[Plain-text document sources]
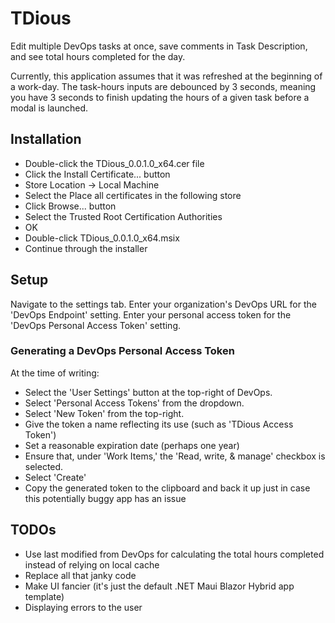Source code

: # TDious

Edit multiple DevOps tasks at once, save comments in Task Description, and see total hours completed for the day.

Currently, this application assumes that it was refreshed at the beginning of a work-day.
The task-hours inputs are debounced by 3 seconds, meaning you have 3 seconds to finish updating the hours of a given task before a modal is launched.

## Installation
* Double-click the TDious_0.0.1.0_x64.cer file
* Click the Install Certificate... button
* Store Location -> Local Machine
* Select the Place all certificates in the following store
* Click Browse... button
* Select the Trusted Root Certification Authorities
* OK
* Double-click TDious_0.0.1.0_x64.msix
* Continue through the installer

## Setup

Navigate to the settings tab.
Enter your organization's DevOps URL for the 'DevOps Endpoint' setting.
Enter your personal access token for the 'DevOps Personal Access Token' setting.

### Generating a DevOps Personal Access Token
At the time of writing:
* Select the 'User Settings' button at the top-right of DevOps.
* Select 'Personal Access Tokens' from the dropdown.
* Select 'New Token' from the top-right.
* Give the token a name reflecting its use (such as 'TDious Access Token')
* Set a reasonable expiration date (perhaps one year)
* Ensure that, under 'Work Items,' the 'Read, write, & manage' checkbox is selected.
* Select 'Create'
* Copy the generated token to the clipboard and back it up just in case this potentially buggy app has an issue

## TODOs
* Use last modified from DevOps for calculating the total hours completed instead of relying on local cache
* Replace all that janky code
* Make UI fancier (it's just the default .NET Maui Blazor Hybrid app template)
* Displaying errors to the user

# PROBLEM TO SOLVE
Although the records contain pictures, print only the rest, exactly as written.

# SOLUTION TO THE EXERCISE
Source code

: # TDious

Edit multiple DevOps tasks at once, save comments in Task Description, and see total hours completed for the day.

Currently, this application assumes that it was refreshed at the beginning of a work-day.
The task-hours inputs are debounced by 3 seconds, meaning you have 3 seconds to finish updating the hours of a given task before a modal is launched.

## Installation
* Double-click the TDious_0.0.1.0_x64.cer file
* Click the Install Certificate... button
* Store Location -> Local Machine
* Select the Place all certificates in the following store
* Click Browse... button
* Select the Trusted Root Certification Authorities
* OK
* Double-click TDious_0.0.1.0_x64.msix
* Continue through the installer

## Setup

Navigate to the settings tab.
Enter your organization's DevOps URL for the 'DevOps Endpoint' setting.
Enter your personal access token for the 'DevOps Personal Access Token' setting.

### Generating a DevOps Personal Access Token
At the time of writing:
* Select the 'User Settings' button at the top-right of DevOps.
* Select 'Personal Access Tokens' from the dropdown.
* Select 'New Token' from the top-right.
* Give the token a name reflecting its use (such as 'TDious Access Token')
* Set a reasonable expiration date (perhaps one year)
* Ensure that, under 'Work Items,' the 'Read, write, & manage' checkbox is selected.
* Select 'Create'
* Copy the generated token to the clipboard and back it up just in case this potentially buggy app has an issue

## TODOs
* Use last modified from DevOps for calculating the total hours completed instead of relying on local cache
* Replace all that janky code
* Make UI fancier (it's just the default .NET Maui Blazor Hybrid app template)
* Displaying errors to the user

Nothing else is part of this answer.